■ Records provided
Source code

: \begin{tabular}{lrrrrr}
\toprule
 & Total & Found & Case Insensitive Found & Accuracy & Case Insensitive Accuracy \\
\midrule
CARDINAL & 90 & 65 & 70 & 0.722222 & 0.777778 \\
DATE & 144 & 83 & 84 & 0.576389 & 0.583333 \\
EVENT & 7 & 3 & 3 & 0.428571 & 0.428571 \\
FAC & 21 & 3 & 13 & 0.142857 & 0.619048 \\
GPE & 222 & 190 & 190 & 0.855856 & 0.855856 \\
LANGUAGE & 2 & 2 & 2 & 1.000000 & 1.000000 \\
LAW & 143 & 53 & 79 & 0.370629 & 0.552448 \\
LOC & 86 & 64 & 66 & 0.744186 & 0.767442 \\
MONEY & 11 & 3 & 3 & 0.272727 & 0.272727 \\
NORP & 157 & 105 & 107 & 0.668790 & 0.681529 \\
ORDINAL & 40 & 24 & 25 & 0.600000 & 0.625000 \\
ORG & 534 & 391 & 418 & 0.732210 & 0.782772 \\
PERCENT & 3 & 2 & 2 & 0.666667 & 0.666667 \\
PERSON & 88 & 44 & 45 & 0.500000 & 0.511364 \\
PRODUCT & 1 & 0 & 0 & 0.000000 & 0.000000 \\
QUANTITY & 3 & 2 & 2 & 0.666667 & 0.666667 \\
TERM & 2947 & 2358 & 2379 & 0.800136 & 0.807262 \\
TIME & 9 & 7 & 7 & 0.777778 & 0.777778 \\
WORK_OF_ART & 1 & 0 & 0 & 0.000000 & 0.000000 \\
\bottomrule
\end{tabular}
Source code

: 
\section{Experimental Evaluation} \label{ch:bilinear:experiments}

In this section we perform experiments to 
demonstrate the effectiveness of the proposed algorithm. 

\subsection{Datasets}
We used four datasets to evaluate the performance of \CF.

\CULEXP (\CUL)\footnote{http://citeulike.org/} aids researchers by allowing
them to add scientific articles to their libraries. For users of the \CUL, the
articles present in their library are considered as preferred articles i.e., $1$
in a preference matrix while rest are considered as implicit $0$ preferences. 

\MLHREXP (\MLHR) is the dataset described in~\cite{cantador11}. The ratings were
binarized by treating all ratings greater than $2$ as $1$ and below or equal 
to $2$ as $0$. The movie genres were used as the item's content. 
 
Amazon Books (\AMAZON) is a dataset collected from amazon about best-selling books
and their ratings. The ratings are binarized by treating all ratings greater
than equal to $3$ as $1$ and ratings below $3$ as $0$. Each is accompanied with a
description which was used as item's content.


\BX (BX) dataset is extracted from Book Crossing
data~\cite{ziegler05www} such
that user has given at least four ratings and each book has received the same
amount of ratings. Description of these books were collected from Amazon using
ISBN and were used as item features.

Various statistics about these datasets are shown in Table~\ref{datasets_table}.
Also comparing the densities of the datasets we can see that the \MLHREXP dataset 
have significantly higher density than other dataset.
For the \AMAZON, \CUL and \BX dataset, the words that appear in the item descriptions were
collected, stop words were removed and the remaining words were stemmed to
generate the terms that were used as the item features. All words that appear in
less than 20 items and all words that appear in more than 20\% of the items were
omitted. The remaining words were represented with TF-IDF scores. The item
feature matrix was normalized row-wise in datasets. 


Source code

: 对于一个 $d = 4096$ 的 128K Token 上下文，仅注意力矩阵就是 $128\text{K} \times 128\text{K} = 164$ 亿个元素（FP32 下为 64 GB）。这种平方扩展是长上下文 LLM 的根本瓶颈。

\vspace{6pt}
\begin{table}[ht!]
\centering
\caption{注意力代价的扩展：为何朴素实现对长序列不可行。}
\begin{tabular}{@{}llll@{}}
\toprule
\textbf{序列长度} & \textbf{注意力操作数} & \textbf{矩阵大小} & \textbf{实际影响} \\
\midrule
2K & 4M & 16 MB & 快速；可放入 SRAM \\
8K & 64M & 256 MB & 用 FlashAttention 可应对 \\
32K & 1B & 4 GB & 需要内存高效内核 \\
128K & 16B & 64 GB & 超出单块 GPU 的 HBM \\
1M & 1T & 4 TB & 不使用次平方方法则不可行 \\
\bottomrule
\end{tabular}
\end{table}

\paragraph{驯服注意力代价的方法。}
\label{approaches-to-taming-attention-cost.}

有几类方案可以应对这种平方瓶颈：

■ Task
The required result is an identical copy of the records above.

■ Output
Source code

: \begin{tabular}{lrrrrr}
\toprule
 & Total & Found & Case Insensitive Found & Accuracy & Case Insensitive Accuracy \\
\midrule
CARDINAL & 90 & 65 & 70 & 0.722222 & 0.777778 \\
DATE & 144 & 83 & 84 & 0.576389 & 0.583333 \\
EVENT & 7 & 3 & 3 & 0.428571 & 0.428571 \\
FAC & 21 & 3 & 13 & 0.142857 & 0.619048 \\
GPE & 222 & 190 & 190 & 0.855856 & 0.855856 \\
LANGUAGE & 2 & 2 & 2 & 1.000000 & 1.000000 \\
LAW & 143 & 53 & 79 & 0.370629 & 0.552448 \\
LOC & 86 & 64 & 66 & 0.744186 & 0.767442 \\
MONEY & 11 & 3 & 3 & 0.272727 & 0.272727 \\
NORP & 157 & 105 & 107 & 0.668790 & 0.681529 \\
ORDINAL & 40 & 24 & 25 & 0.600000 & 0.625000 \\
ORG & 534 & 391 & 418 & 0.732210 & 0.782772 \\
PERCENT & 3 & 2 & 2 & 0.666667 & 0.666667 \\
PERSON & 88 & 44 & 45 & 0.500000 & 0.511364 \\
PRODUCT & 1 & 0 & 0 & 0.000000 & 0.000000 \\
QUANTITY & 3 & 2 & 2 & 0.666667 & 0.666667 \\
TERM & 2947 & 2358 & 2379 & 0.800136 & 0.807262 \\
TIME & 9 & 7 & 7 & 0.777778 & 0.777778 \\
WORK_OF_ART & 1 & 0 & 0 & 0.000000 & 0.000000 \\
\bottomrule
\end{tabular}
Source code

: 
\section{Experimental Evaluation} \label{ch:bilinear:experiments}

In this section we perform experiments to 
demonstrate the effectiveness of the proposed algorithm. 

\subsection{Datasets}
We used four datasets to evaluate the performance of \CF.

\CULEXP (\CUL)\footnote{http://citeulike.org/} aids researchers by allowing
them to add scientific articles to their libraries. For users of the \CUL, the
articles present in their library are considered as preferred articles i.e., $1$
in a preference matrix while rest are considered as implicit $0$ preferences. 

\MLHREXP (\MLHR) is the dataset described in~\cite{cantador11}. The ratings were
binarized by treating all ratings greater than $2$ as $1$ and below or equal 
to $2$ as $0$. The movie genres were used as the item's content. 
 
Amazon Books (\AMAZON) is a dataset collected from amazon about best-selling books
and their ratings. The ratings are binarized by treating all ratings greater
than equal to $3$ as $1$ and ratings below $3$ as $0$. Each is accompanied with a
description which was used as item's content.


\BX (BX) dataset is extracted from Book Crossing
data~\cite{ziegler05www} such
that user has given at least four ratings and each book has received the same
amount of ratings. Description of these books were collected from Amazon using
ISBN and were used as item features.

Various statistics about these datasets are shown in Table~\ref{datasets_table}.
Also comparing the densities of the datasets we can see that the \MLHREXP dataset 
have significantly higher density than other dataset.
For the \AMAZON, \CUL and \BX dataset, the words that appear in the item descriptions were
collected, stop words were removed and the remaining words were stemmed to
generate the terms that were used as the item features. All words that appear in
less than 20 items and all words that appear in more than 20\% of the items were
omitted. The remaining words were represented with TF-IDF scores. The item
feature matrix was normalized row-wise in datasets. 


Source code

: 对于一个 $d = 4096$ 的 128K Token 上下文，仅注意力矩阵就是 $128\text{K} \times 128\text{K} = 164$ 亿个元素（FP32 下为 64 GB）。这种平方扩展是长上下文 LLM 的根本瓶颈。

\vspace{6pt}
\begin{table}[ht!]
\centering
\caption{注意力代价的扩展：为何朴素实现对长序列不可行。}
\begin{tabular}{@{}llll@{}}
\toprule
\textbf{序列长度} & \textbf{注意力操作数} & \textbf{矩阵大小} & \textbf{实际影响} \\
\midrule
2K & 4M & 16 MB & 快速；可放入 SRAM \\
8K & 64M & 256 MB & 用 FlashAttention 可应对 \\
32K & 1B & 4 GB & 需要内存高效内核 \\
128K & 16B & 64 GB & 超出单块 GPU 的 HBM \\
1M & 1T & 4 TB & 不使用次平方方法则不可行 \\
\bottomrule
\end{tabular}
\end{table}

\paragraph{驯服注意力代价的方法。}
\label{approaches-to-taming-attention-cost.}

有几类方案可以应对这种平方瓶颈：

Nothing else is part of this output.